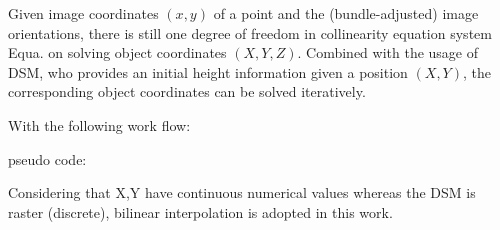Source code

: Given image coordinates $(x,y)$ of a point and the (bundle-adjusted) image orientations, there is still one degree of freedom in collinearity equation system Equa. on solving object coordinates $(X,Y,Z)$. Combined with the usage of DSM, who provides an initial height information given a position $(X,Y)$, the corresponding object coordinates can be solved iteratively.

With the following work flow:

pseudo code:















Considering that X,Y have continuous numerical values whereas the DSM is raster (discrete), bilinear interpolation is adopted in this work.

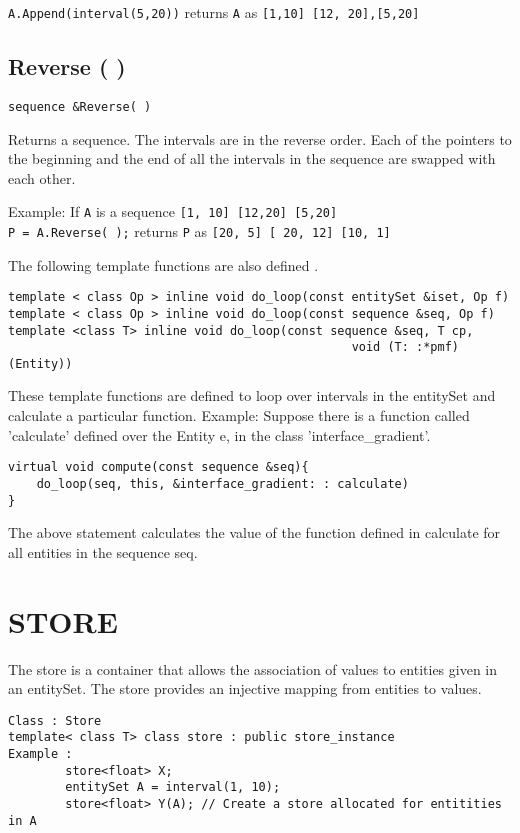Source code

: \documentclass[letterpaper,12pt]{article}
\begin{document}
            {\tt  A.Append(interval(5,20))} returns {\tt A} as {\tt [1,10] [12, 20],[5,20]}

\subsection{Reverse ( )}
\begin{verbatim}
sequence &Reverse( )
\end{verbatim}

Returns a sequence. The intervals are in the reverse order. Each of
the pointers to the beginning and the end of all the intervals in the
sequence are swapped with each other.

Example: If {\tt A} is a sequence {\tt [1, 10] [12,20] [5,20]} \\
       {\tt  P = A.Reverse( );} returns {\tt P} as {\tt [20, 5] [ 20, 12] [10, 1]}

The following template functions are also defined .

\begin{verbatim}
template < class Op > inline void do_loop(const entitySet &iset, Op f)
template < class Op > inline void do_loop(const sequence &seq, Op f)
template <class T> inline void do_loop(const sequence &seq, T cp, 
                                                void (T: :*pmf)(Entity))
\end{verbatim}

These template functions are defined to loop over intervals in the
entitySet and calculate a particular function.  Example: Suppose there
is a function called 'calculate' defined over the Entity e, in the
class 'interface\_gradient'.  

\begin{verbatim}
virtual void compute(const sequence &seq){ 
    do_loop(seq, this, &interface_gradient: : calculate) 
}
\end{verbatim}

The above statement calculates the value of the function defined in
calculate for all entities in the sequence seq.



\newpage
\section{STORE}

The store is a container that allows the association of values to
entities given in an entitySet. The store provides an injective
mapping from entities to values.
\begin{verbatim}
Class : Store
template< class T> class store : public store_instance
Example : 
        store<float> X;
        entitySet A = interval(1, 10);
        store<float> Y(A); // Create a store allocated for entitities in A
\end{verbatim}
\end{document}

######

■ EXERCISE INSTRUCTIONS: Only the lines containing the word "work" should be returned from the data above.

■ EXPECTED ANSWER:
With the following work flow:
Considering that X,Y have continuous numerical values whereas the DSM is raster (discrete), bilinear interpolation is adopted in this work.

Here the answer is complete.